Dooneyaddict615 has a great vid on YouTube on a red one if you haven't seen it.  "Dooney Brenna Unboxing"


----------



## momjules

Yes I saw it.  She also has a flo bag with the zippers up the side
It's beautiful


----------



## lavenderjunkie

*Momjules:*  congratulations on your great new red handbag.


----------



## momjules

Thank you


----------



## Twoboyz

momjules said:


> Hi ladies! Well I had started a thread about wanting a red bag. Well this tsv is the best red  I've every seen. It's perfect! The bag itself is a tiny, tiny, bit small but it is workable. I still have room. If you want a red bag,not orange,not tomatoe,and not blue red, than this is the red you want.  Since the city and Barlow bag are up to two hundred dollars more, this will do until the outlets get the expensive bags.




Congrats!! I'm so glad it looks as beautiful as it looks on TV and YouTube. Thank you for your review. I also saw DooneyAddicts video and it made me want it in red.  Enjoy!


----------



## momjules

Two boys    
     I watch your videos and I can see you with this bag. It's you for sure. 
Thank you for your kind words!
Now get ordering!


----------



## RuedeNesle

Twoboyz said:


> Congrats!! I'm so glad it looks as beautiful as it looks on TV and YouTube. Thank you for your review. *I also saw DooneyAddicts video and it made me want it in red.  *Enjoy!



Me too!


----------



## Twoboyz

RuedeNesle said:


> Me too!




[emoji106] Hurry up "as is"!


----------



## Twoboyz

momjules said:


> Two boys
> I watch your videos and I can see you with this bag. It's you for sure.
> Thank you for your kind words!
> Now get ordering!




Thanks Jules! Believe me, the only thing stopping me is I have been back and forth on the caramel and smoke about a hundred times in the last two days. Just when I think I've made up my mind I just can't pull the trigger. I think the full price thing is in my head too. I know there will be as is but  I don't want to wait!


----------



## YankeeDooney

Twoboyz said:


> Thanks Jules! Believe me, the only thing stopping me is I have been back and forth on the caramel and smoke about a hundred times in the last two days. Just when I think I've made up my mind I just can't pull the trigger. I think the full price thing is in my head too. I know there will be as is but  I don't want to wait!

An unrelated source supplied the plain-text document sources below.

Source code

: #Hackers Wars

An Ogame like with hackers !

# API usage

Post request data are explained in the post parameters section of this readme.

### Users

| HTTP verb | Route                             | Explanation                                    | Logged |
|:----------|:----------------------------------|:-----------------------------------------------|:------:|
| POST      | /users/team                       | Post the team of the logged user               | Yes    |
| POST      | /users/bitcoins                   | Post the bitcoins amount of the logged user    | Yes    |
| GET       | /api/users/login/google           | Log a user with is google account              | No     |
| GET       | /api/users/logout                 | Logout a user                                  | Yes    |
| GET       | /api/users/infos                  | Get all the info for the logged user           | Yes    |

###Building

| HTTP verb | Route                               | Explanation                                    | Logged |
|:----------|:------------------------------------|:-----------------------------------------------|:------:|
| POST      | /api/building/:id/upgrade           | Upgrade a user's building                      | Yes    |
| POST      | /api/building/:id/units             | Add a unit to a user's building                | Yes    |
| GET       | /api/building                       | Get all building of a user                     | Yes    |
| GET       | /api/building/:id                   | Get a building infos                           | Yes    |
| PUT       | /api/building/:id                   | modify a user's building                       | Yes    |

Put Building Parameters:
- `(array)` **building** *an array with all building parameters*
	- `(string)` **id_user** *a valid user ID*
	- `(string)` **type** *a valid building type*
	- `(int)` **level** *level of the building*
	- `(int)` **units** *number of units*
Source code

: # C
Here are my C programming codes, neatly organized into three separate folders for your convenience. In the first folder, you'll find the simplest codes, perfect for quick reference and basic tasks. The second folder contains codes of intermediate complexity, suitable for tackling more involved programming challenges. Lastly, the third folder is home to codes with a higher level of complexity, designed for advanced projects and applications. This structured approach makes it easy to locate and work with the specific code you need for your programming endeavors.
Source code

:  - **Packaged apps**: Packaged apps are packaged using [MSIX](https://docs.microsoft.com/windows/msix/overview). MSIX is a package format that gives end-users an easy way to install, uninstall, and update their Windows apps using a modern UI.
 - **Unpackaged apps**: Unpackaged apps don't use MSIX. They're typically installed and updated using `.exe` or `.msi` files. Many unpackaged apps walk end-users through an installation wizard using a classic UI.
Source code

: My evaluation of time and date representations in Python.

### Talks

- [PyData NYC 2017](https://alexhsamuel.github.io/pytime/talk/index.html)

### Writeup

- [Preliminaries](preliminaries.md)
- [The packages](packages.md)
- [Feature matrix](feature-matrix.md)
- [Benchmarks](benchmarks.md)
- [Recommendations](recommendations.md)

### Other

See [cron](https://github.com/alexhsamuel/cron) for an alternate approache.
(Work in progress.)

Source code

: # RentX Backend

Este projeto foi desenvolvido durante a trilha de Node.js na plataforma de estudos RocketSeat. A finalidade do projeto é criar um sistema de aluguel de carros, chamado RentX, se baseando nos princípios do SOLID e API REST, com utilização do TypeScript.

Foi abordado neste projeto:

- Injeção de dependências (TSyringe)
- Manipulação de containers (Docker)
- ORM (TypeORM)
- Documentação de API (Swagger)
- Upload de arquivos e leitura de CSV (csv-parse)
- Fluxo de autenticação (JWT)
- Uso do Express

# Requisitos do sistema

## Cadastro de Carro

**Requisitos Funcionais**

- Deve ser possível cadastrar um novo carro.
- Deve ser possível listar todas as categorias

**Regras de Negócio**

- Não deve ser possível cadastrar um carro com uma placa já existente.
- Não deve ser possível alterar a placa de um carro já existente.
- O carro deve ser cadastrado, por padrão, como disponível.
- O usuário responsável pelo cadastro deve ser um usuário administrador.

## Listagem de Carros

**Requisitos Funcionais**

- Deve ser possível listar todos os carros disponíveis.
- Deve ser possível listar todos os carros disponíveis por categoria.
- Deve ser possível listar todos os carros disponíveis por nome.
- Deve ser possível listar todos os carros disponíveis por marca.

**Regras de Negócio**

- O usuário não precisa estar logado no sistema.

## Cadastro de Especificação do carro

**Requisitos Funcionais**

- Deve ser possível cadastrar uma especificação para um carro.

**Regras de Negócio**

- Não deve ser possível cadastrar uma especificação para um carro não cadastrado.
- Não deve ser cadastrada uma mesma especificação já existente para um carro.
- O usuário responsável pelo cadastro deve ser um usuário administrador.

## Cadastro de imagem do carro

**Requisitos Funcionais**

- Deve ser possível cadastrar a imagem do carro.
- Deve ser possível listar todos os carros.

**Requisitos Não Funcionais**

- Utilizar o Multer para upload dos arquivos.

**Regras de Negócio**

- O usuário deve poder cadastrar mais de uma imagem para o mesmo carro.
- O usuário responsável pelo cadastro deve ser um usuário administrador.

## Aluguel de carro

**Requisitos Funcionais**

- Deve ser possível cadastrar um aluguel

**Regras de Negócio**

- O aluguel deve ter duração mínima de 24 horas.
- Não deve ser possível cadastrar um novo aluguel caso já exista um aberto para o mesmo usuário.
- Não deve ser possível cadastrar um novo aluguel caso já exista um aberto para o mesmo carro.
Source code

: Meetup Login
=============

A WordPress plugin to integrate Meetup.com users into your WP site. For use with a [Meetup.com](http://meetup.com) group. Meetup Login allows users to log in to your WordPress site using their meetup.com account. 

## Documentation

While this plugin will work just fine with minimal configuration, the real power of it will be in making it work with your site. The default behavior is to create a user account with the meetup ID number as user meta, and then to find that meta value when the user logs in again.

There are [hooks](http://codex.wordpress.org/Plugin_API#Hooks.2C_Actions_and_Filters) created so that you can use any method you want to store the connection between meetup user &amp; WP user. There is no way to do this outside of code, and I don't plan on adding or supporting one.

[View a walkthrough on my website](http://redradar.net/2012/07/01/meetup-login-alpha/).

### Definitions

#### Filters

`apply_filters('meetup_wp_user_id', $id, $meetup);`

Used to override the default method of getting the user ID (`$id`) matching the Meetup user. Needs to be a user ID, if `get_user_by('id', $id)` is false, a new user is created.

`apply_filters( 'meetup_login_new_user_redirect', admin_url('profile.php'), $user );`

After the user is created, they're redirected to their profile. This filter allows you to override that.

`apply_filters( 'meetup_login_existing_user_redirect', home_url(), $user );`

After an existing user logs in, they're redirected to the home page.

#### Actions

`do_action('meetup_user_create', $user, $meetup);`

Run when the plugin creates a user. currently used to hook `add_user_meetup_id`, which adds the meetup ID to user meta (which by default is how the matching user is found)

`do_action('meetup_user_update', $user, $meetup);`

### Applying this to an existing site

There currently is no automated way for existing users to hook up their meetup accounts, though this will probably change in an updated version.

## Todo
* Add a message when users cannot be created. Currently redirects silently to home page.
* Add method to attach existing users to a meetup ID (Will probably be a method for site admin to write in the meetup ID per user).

TB, didn't the Q sell something like 50,000 bags? Um, I think the odds are pretty good of having some 'as is' bags. Hold tight woman, they're coming.


----------



## Sparker

Can any ladies with midnight blue post a pic please?


----------



## YankeeDooney

Sparker said:


> Can any ladies with midnight blue post a pic please?


I have midnight blue zip zip and love the color. Midnight Blue is the color I would choose for the TSV. That color contrast is one of the most striking IMO....just my 2 cents.


----------



## Sparker

Would you say it's like navy?  I don't have any navy bags and I ordered midnight.  It arrives in about 12 hours and I'm so excited!!


----------



## YankeeDooney

Sparker said:


> Would you say it's like navy?  I don't have any navy bags and I ordered midnight.  It arrives in about 12 hours and I'm so excited!!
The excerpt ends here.